GEOG 863
GIS Mashups for Geospatial Professionals

Web Scraping

PrintPrint

A programming technique that offers a great deal of potential for the creation of mapping mashups (and for controversy) is web scraping. Web scraping is essentially reading and parsing data published on the web in formats that were originally intended only for human consumption, not machine consumption. As we saw earlier in the course, JavaScript can't read files hosted on another domain. However, a server-side language like PHP can be used to parse the text from the host site and package the desired data into a format that can be consumed by JavaScript.

Note

PHP is discussed in a bit more detail in the optional database lesson.
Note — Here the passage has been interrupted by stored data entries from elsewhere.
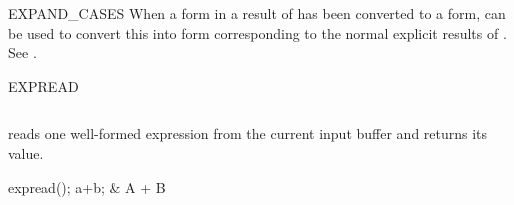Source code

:\begin{Operator}{EXPAND\_CASES}
When a  form in a result of  
has been converted to a  form, 
can be used to convert this into form corresponding to the
normal explicit results of . See .
\end{Operator}

\begin{Operator}{EXPREAD}
\begin{Syntax}
\(\)
\end{Syntax}

 reads one well-formed expression from the current input
buffer and returns its value.

\begin{Examples}
expread(); a+b;  & A + B
\end{Examples}

\end{Operator}


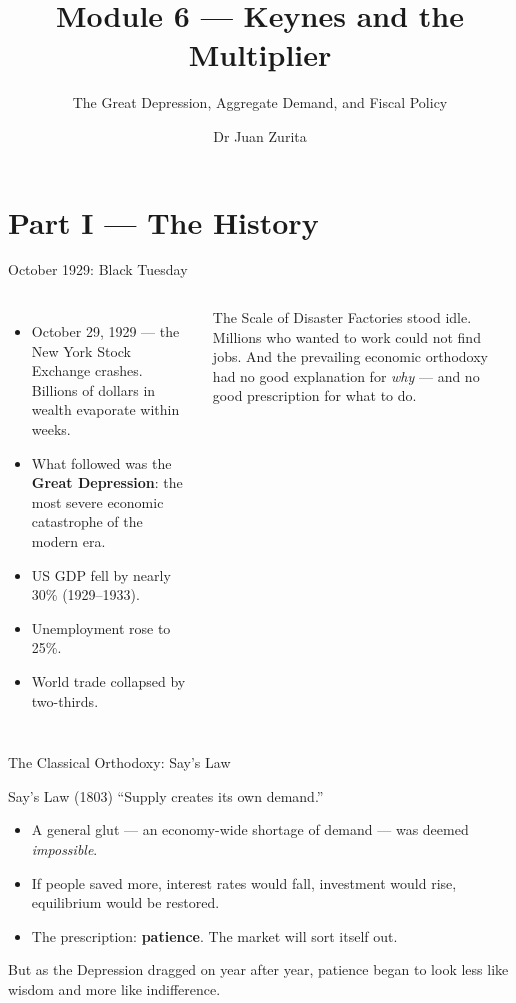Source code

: \documentclass[aspectratio=169, 10pt]{beamer}
\title{Module 6 --- Keynes and the Multiplier}
\subtitle{The Great Depression, Aggregate Demand, and Fiscal Policy}
\author{Dr Juan Zurita}
\institute{From Smith to Simulation\\
The University of Edinburgh~$\cdot$~School of Economics}
\date{}
\begin{document}
\maketitle

\section{Part I --- The History}

\begin{frame}{October 1929: Black Tuesday}
\begin{columns}[T]
\begin{itemize}
  \item October 29, 1929 --- the New York Stock Exchange crashes.
        Billions of dollars in wealth evaporate within weeks.
  \item What followed was the \textbf{Great Depression}: the most severe
        economic catastrophe of the modern era.
  \item US GDP fell by nearly \alert{30\%} (1929--1933).
  \item Unemployment rose to \alert{25\%}.
  \item World trade collapsed by \alert{two-thirds}.
\end{itemize}
\begin{block}{The Scale of Disaster}
Factories stood idle. Millions who wanted to work could not find jobs.
And the prevailing economic orthodoxy had no good explanation for
\textit{why} --- and no good prescription for what to do.
\end{block}
\end{columns}
\end{frame}

\begin{frame}{The Classical Orthodoxy: Say's Law}
\begin{block}{Say's Law (1803)}
  ``Supply creates its own demand.''
  \begin{itemize}
    \item A general glut --- an economy-wide shortage of demand ---
          was deemed \textit{impossible}.
    \item If people saved more, interest rates would fall,
          investment would rise, equilibrium would be restored.
    \item The prescription: \textbf{patience}. The market will sort itself out.
  \end{itemize}
\end{block}
\vspace{0.5em}
But as the Depression dragged on year after year, patience began to look
less like wisdom and more like \alert{indifference}.
\end{frame}
\end{document}
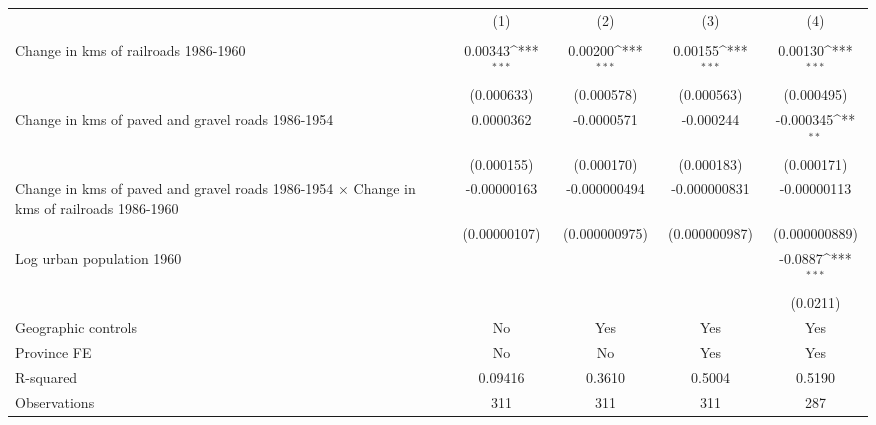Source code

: {
\def\sym#1{\ifmmode^{#1}\else\(^{#1}\)\fi}
\begin{tabular}{l*{4}{c}}
\hline\hline
                &\multicolumn{1}{c}{(1)}&\multicolumn{1}{c}{(2)}&\multicolumn{1}{c}{(3)}&\multicolumn{1}{c}{(4)}\\
                &\multicolumn{1}{c}{}&\multicolumn{1}{c}{}&\multicolumn{1}{c}{}&\multicolumn{1}{c}{}\\
\hline
Change in kms of railroads 1986-1960&  0.00343\sym{***}&  0.00200\sym{***}&  0.00155\sym{***}&  0.00130\sym{***}\\
                &(0.000633)         &(0.000578)         &(0.000563)         &(0.000495)         \\
[1em]
Change in kms of paved and gravel roads 1986-1954&0.0000362         &-0.0000571         &-0.000244         &-0.000345\sym{**} \\
                &(0.000155)         &(0.000170)         &(0.000183)         &(0.000171)         \\
[1em]
Change in kms of paved and gravel roads 1986-1954 $\times$ Change in kms of railroads 1986-1960&-0.00000163         &-0.000000494         &-0.000000831         &-0.00000113         \\
                &(0.00000107)         &(0.000000975)         &(0.000000987)         &(0.000000889)         \\
[1em]
Log urban population 1960&                  &                  &                  &  -0.0887\sym{***}\\
                &                  &                  &                  & (0.0211)         \\
\hline
Geographic controls&       No         &      Yes         &      Yes         &      Yes         \\
Province FE     &       No         &       No         &      Yes         &      Yes         \\
R-squared       &  0.09416         &   0.3610         &   0.5004         &   0.5190         \\
Observations    &      311         &      311         &      311         &      287         \\
\hline\hline
\end{tabular}
}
Because of time constraints, I will just demonstrate this concept through an example rather than lead you through it yourself.

As a native Pennsylvanian and Penn State alum, I am a big Penn State football fan. I even follow the recruitment of high school players a bit, though I'm a bit embarrassed to admit that! Anyway, as a way of comparing the geography of football recruiting across different schools in Penn State's conference (the Big Ten), I developed a mashup several years ago that showed the hometowns of the players on Big Ten rosters.

So, where did I get these rosters and the latitude and longitude of each player's hometown? Well, I scraped the rosters off of ESPN's website, then geocoded the hometowns using Google's geocoder.

Let's begin by having a look at the HTML source of one of these rosters. If you do a search for the word "hometown," you'll be taken to two lines above where the player listing begins in an HTML <table>. Take note of the pattern that repeats itself for each row in the table.

Now, let's have a look at the scraping program in which I use string manipulation functions in PHP to extract the desired pieces of data from the table:

The program begins by opening up a new XML file to hold the output from the program and an XML header and root element are written to the file.

Note

The usage of XML as the source data format for a Google API-based map is also covered in the optional database lesson.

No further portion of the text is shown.